Bastou-me enfiar uma vez as minhas mãos entre as de Gabi, a nova manicura, para concluir que não chega aos calcanhares da outra. Uma vez não são vezes, é certo, e também sei que a precipitação embota qualquer juízo, mas a verdade é que quem lembra a antiga manicura concordará que este é um daqueles casos em que é muito difícil haver rei posto à altura do rei morto. E nem é de unhas que falo. Esperta e atrevida, essa rapariga que agora, espero eu, brilha e faz brilhar num salão do centro da cidade, não falhava um tiro. E da ironia das suas balas as senhoras mal podiam defender-se, não só pela precisão do disparo mas também, e sobretudo, por remexerem naquelas inconveniências que o pudor prefere manter enterradas ou em fundos falsos dos armários. Porém, embora desbocada e até um pouco caprichosa, tinha um coração nobre e um delicioso à vontade nos assuntos do amor, sobre o qual todos alvitram mesmo que apenas tenham experimentado versões fajutas.

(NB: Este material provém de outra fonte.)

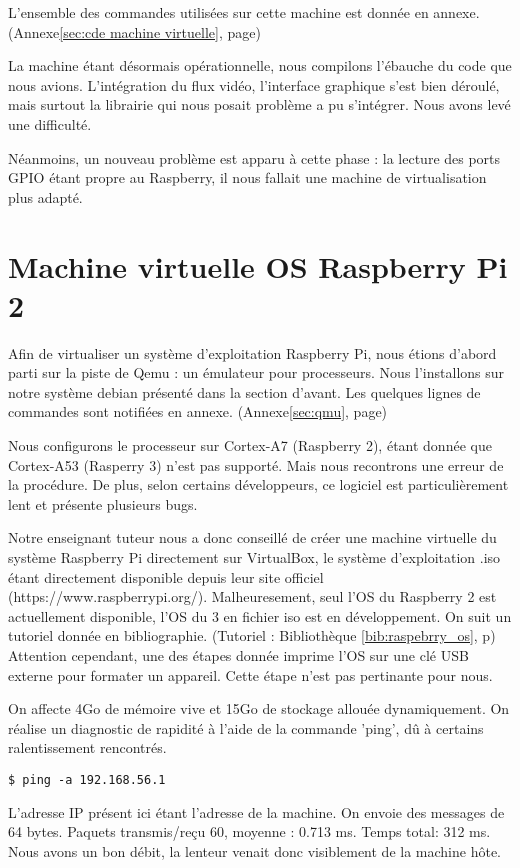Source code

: \documentclass[a4paper]{report}
\begin{document}
    L'ensemble des commandes utilisées sur cette machine est donnée en annexe. (Annexe\ref{sec:cde machine virtuelle},
    page\pageref{sec:cde machine virtuelle})

    La machine étant désormais opérationnelle, nous compilons l'ébauche du code que nous avions.
    L'intégration du flux vidéo, l'interface graphique s'est bien déroulé, mais surtout
    la librairie qui nous posait problème a pu s'intégrer. Nous avons levé une difficulté.

    Néanmoins, un nouveau problème est apparu à cette phase : la lecture des ports GPIO étant
    propre au Raspberry, il nous fallait une machine de virtualisation plus adapté.
        
        \section{Machine virtuelle OS Raspberry Pi 2}
        
        Afin de virtualiser un système d'exploitation Raspberry Pi, nous étions d'abord parti sur
    la piste de Qemu : un émulateur pour processeurs. Nous l'installons sur notre système
    debian présenté dans la section d'avant.
    Les quelques lignes de commandes sont notifiées en annexe. (Annexe\ref{sec:qmu},
    page\pageref{sec:qmu})

    Nous configurons le processeur sur Cortex-A7 (Raspberry 2), étant donnée que Cortex-A53
    (Rasperry 3) n'est pas supporté. Mais nous recontrons une erreur de la procédure. De plus,
    selon certains développeurs, ce logiciel est particulièrement lent et présente plusieurs bugs.

    Notre enseignant tuteur nous a donc conseillé de créer une machine virtuelle du système
    Raspberry Pi directement sur VirtualBox, le système d'exploitation .iso étant directement
    disponible depuis leur site officiel (https://www.raspberrypi.org/). Malheuresement, seul 
    l'OS du Raspberry 2 est actuellement disponible, l'OS du 3 en fichier iso est en développement. 
    On suit un tutoriel donnée en bibliographie.  (Tutoriel : Bibliothèque \ref{bib:raspebrry_os},
    p\pageref{bib:raspebrry_os}) Attention cependant, une des étapes donnée imprime l'OS sur une 
    clé USB externe pour formater un appareil. Cette étape n'est pas pertinante pour nous.

    On affecte 4Go de mémoire vive et 15Go de stockage allouée dynamiquement. On réalise un
    diagnostic de rapidité à l'aide de la commande 'ping', dû à certains ralentissement rencontrés. 
    \begin{verbatim}$ ping -a 192.168.56.1 \end{verbatim}
    L'adresse IP présent ici étant l'adresse de la machine. On envoie des messages de 64 bytes. 
    Paquets transmis/reçu 60, moyenne : 0.713 ms. Temps total: 312 ms. Nous avons un bon débit,
    la lenteur venait donc visiblement de la machine h\^{o}te.
\end{document}
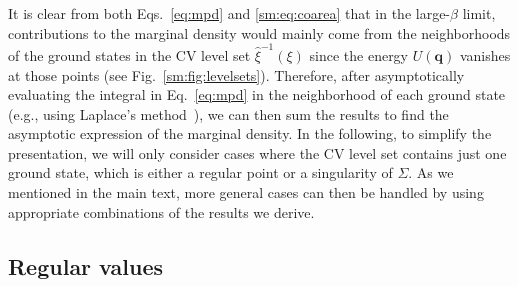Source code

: It is clear from both Eqs.~\eqref{eq:mpd} and \eqref{sm:eq:coarea} that in the large-$\beta$ limit, contributions to the marginal density would mainly come from the neighborhoods of the ground states in the CV level set $\hat{\xi}^{-1}(\xi)$ since the energy $U(\bm{q})$ vanishes at those points (see Fig.~\ref{sm:fig:levelsets}).
Therefore, after asymptotically evaluating the integral in Eq.~\eqref{eq:mpd} in the neighborhood of each ground state (e.g., using Laplace's method~\cite{breitung1994}), we can then sum the results to find the asymptotic expression of the marginal density.
In the following, to simplify the presentation, we will only consider cases where the CV level set contains just one ground state, which is either a regular point or a singularity of $\Sigma$.
As we mentioned in the main text, more general cases can then be handled by using appropriate combinations of the results we derive.

\subsection{Regular values}
\label{sm:sec:regular}

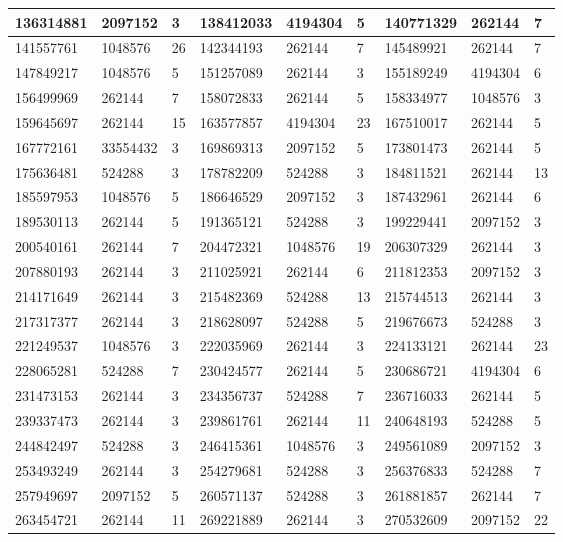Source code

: \documentclass{article}
\begin{document}
\begin{longtable}{|l|l|l||l|l|l||l|l|l|}
\hline
136314881 & 2097152 & 3 & 138412033 & 4194304 & 5 & 140771329 & 262144 & 7 \\
\hline
141557761 & 1048576 & 26 & 142344193 & 262144 & 7 & 145489921 & 262144 & 7 \\
\hline
147849217 & 1048576 & 5 & 151257089 & 262144 & 3 & 155189249 & 4194304 & 6 \\
\hline
156499969 & 262144 & 7 & 158072833 & 262144 & 5 & 158334977 & 1048576 & 3 \\
\hline
159645697 & 262144 & 15 & 163577857 & 4194304 & 23 & 167510017 & 262144 & 5 \\
\hline
167772161 & 33554432 & 3 & 169869313 & 2097152 & 5 & 173801473 & 262144 & 5 \\
\hline
175636481 & 524288 & 3 & 178782209 & 524288 & 3 & 184811521 & 262144 & 13 \\
\hline
185597953 & 1048576 & 5 & 186646529 & 2097152 & 3 & 187432961 & 262144 & 6 \\
\hline
189530113 & 262144 & 5 & 191365121 & 524288 & 3 & 199229441 & 2097152 & 3 \\
\hline
200540161 & 262144 & 7 & 204472321 & 1048576 & 19 & 206307329 & 262144 & 3 \\
\hline
207880193 & 262144 & 3 & 211025921 & 262144 & 6 & 211812353 & 2097152 & 3 \\
\hline
214171649 & 262144 & 3 & 215482369 & 524288 & 13 & 215744513 & 262144 & 3 \\
\hline
217317377 & 262144 & 3 & 218628097 & 524288 & 5 & 219676673 & 524288 & 3 \\
\hline
221249537 & 1048576 & 3 & 222035969 & 262144 & 3 & 224133121 & 262144 & 23 \\
\hline
228065281 & 524288 & 7 & 230424577 & 262144 & 5 & 230686721 & 4194304 & 6 \\
\hline
231473153 & 262144 & 3 & 234356737 & 524288 & 7 & 236716033 & 262144 & 5 \\
\hline
239337473 & 262144 & 3 & 239861761 & 262144 & 11 & 240648193 & 524288 & 5 \\
\hline
244842497 & 524288 & 3 & 246415361 & 1048576 & 3 & 249561089 & 2097152 & 3 \\
\hline
253493249 & 262144 & 3 & 254279681 & 524288 & 3 & 256376833 & 524288 & 7 \\
\hline
257949697 & 2097152 & 5 & 260571137 & 524288 & 3 & 261881857 & 262144 & 7 \\
\hline
263454721 & 262144 & 11 & 269221889 & 262144 & 3 & 270532609 & 2097152 & 22 \\

\end{longtable}
\end{document}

Aparentemente, o mundo está mais tranquilo com Gabi, que nos modos é contida e no vestir anda muito longe da ousadia e do espalhafato da sua antecessora. Como fala baixinho, as senhoras não receiam o troar de verdades chocantes a lembrar que o pior cego é aquele que não quer ver. Também o facto de a cabeça lhe pender constantemente para baixo lhe dá um ar humilde, quase submisso e muitas vezes tristonho, a pedir piedade e festinhas, ao invés da outra, cujo queixo levantava acima do que as senhoras consideravam razoável para a sua condição de empregada de cabeleireiro (mudam-se os tempos, mas - perdoe-me o poeta - as vontades e o ser não acompanham). Há, então, um clima de satisfação geral no salão e a engrenagem funciona agora de modo silencioso mas bem oleada: Gabi confidencia baixinho, a uma senhora de cada vez, que novidades lhe constaram a respeito das outras, enquanto vai e vem com a lima. Encantadas com o que daquela boquinha doce retiram de pormenores sobre o alheio, as senhoras até esquecem o óbvio: que nas costas dos outros vemos as nossas. Assim Gabi vai sabendo e contando e contando e sabendo, com a mesma paciência que usa para amaciar cutículas e passar vernizes. E quem entra agora no salão já só ouve o ronco dos secadores e o folhear distraído das revistas cor-de-rosa.